PROBLEM
Word for word, and without a single picture, repeat the entries.

Stored data:
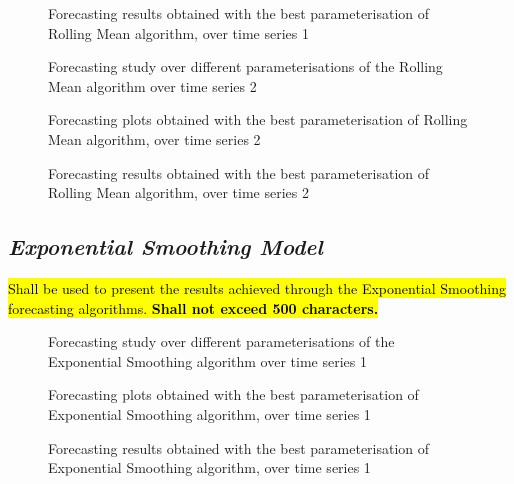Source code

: \documentclass[10pt]{extarticle}
\newcommand{\ctext}[3][RGB]{%
  \begingroup
  \definecolor{hlcolor}{#1}{#2}\sethlcolor{hlcolor}%
  \hl{#3}%
  \endgroup
}
\begin{document}
\begin{figure}[H]
\caption{Forecasting results obtained with the best parameterisation of Rolling Mean algorithm, over time series 1}
\end{figure}

\begin{figure}[H]
\caption{Forecasting study over different parameterisations of the Rolling Mean algorithm over time series 2}
\end{figure}

\begin{figure}[H]
\caption{Forecasting plots obtained with the best parameterisation of Rolling Mean algorithm, over time series 2}
\end{figure}

\begin{figure}[H]
\caption{Forecasting results obtained with the best parameterisation of Rolling Mean algorithm, over time series 2}
\end{figure}

\subsection*{\textit{Exponential Smoothing Model}}
\ctext[RGB]{190,190,190}{Shall be used to present the results achieved through the Exponential Smoothing forecasting algorithms.  \textbf{Shall not exceed 500 characters.}}

\begin{figure}[H]
\caption{Forecasting study over different parameterisations of the Exponential Smoothing algorithm over time series 1}
\end{figure}

\begin{figure}[H]
\caption{Forecasting plots obtained with the best parameterisation of Exponential Smoothing algorithm, over time series 1}
\end{figure}

\begin{figure}[H]
\caption{Forecasting results obtained with the best parameterisation of Exponential Smoothing algorithm, over time series 1}
\end{figure}
\end{document}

RESPONSE TO THE EXERCISE
Source code

: \documentclass[10pt]{extarticle}
\newcommand{\ctext}[3][RGB]{%
  \begingroup
  \definecolor{hlcolor}{#1}{#2}\sethlcolor{hlcolor}%
  \hl{#3}%
  \endgroup
}
\begin{document}
\begin{figure}[H]
\caption{Forecasting results obtained with the best parameterisation of Rolling Mean algorithm, over time series 1}
\end{figure}

\begin{figure}[H]
\caption{Forecasting study over different parameterisations of the Rolling Mean algorithm over time series 2}
\end{figure}

\begin{figure}[H]
\caption{Forecasting plots obtained with the best parameterisation of Rolling Mean algorithm, over time series 2}
\end{figure}

\begin{figure}[H]
\caption{Forecasting results obtained with the best parameterisation of Rolling Mean algorithm, over time series 2}
\end{figure}

\subsection*{\textit{Exponential Smoothing Model}}
\ctext[RGB]{190,190,190}{Shall be used to present the results achieved through the Exponential Smoothing forecasting algorithms.  \textbf{Shall not exceed 500 characters.}}

\begin{figure}[H]
\caption{Forecasting study over different parameterisations of the Exponential Smoothing algorithm over time series 1}
\end{figure}

\begin{figure}[H]
\caption{Forecasting plots obtained with the best parameterisation of Exponential Smoothing algorithm, over time series 1}
\end{figure}

\begin{figure}[H]
\caption{Forecasting results obtained with the best parameterisation of Exponential Smoothing algorithm, over time series 1}
\end{figure}
\end{document}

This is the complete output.